> **Action item**
In the data below, the answer is the run of lines from the line containing "of IPython's features." through the line containing "and finish the", both included; print it exactly and nothing else.

[Plain-text document sources]
┌────────

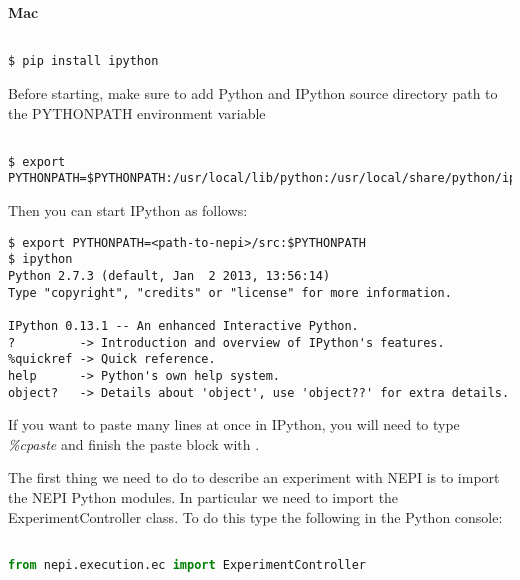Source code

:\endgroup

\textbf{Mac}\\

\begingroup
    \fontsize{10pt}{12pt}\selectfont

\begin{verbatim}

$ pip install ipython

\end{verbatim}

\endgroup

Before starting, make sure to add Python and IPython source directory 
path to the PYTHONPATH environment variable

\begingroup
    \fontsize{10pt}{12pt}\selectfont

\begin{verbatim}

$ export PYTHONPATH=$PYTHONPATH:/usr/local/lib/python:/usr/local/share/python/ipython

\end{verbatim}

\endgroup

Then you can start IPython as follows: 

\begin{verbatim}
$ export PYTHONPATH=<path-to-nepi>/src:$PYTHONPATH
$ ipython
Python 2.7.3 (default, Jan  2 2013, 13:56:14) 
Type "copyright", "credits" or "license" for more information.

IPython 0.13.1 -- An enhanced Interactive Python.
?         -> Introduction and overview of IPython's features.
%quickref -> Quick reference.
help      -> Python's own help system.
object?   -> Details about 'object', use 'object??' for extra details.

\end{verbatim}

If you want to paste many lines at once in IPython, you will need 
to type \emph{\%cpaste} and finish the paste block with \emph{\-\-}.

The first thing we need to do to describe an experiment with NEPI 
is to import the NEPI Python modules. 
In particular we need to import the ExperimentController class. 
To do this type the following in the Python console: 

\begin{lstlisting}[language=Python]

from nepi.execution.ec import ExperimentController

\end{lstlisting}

└────────
┌────────

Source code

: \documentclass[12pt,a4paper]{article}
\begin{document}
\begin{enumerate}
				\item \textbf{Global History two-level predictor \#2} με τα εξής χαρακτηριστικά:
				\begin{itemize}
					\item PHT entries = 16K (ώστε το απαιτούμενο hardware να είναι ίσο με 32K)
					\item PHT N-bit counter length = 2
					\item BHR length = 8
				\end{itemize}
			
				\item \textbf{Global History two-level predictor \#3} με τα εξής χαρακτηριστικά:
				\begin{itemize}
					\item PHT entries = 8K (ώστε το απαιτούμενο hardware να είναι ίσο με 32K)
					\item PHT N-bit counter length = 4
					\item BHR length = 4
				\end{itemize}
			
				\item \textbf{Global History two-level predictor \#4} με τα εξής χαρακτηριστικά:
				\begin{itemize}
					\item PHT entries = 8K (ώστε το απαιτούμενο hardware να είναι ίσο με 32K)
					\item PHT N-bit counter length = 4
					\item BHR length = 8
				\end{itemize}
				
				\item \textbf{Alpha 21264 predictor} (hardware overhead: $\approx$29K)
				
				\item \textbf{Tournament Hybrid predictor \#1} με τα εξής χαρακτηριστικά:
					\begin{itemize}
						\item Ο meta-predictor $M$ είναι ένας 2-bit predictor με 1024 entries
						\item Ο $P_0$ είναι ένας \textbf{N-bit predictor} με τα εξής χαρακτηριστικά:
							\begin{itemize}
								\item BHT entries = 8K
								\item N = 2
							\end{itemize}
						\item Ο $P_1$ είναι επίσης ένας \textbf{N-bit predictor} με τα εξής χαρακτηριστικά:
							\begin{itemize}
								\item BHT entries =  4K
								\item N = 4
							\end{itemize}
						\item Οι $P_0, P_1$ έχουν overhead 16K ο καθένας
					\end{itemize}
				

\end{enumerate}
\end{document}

└────────
┌────────

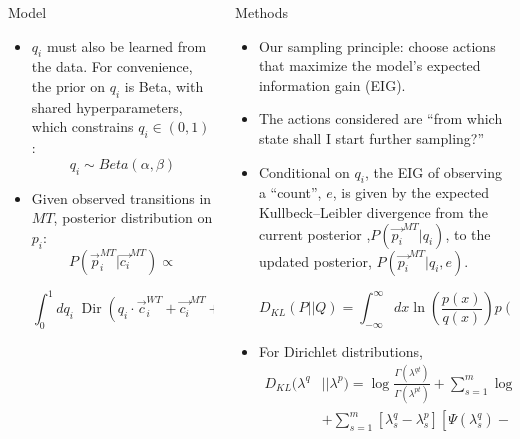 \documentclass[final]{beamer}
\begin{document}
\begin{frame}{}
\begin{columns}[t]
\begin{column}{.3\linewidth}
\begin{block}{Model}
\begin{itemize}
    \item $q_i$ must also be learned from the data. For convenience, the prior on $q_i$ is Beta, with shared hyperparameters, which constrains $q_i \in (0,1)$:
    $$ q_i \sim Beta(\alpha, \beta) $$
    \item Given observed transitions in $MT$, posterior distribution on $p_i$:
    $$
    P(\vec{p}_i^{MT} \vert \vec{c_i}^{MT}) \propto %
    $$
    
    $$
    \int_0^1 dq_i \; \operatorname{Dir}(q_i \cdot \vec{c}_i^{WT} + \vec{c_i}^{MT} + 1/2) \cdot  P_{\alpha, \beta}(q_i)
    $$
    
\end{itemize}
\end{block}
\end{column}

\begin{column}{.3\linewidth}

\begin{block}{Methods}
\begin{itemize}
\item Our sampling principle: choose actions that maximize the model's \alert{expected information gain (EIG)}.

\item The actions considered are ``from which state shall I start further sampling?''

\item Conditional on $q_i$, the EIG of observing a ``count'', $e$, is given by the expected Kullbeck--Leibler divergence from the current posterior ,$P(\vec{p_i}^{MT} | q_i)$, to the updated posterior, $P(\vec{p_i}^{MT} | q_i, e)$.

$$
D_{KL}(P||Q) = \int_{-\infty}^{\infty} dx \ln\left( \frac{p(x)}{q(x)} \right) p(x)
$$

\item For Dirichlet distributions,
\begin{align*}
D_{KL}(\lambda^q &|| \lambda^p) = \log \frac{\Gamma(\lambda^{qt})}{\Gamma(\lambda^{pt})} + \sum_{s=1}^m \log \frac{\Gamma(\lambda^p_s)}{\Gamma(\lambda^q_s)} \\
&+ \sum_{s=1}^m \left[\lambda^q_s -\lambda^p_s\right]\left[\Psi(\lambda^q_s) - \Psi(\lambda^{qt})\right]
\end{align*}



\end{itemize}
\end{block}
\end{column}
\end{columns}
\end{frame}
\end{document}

└────────

> **Task answer**
?         -> Introduction and overview of IPython's features.
%quickref -> Quick reference.
help      -> Python's own help system.
object?   -> Details about 'object', use 'object??' for extra details.

\end{verbatim}

If you want to paste many lines at once in IPython, you will need 
to type \emph{\%cpaste} and finish the paste block with \emph{\-\-}.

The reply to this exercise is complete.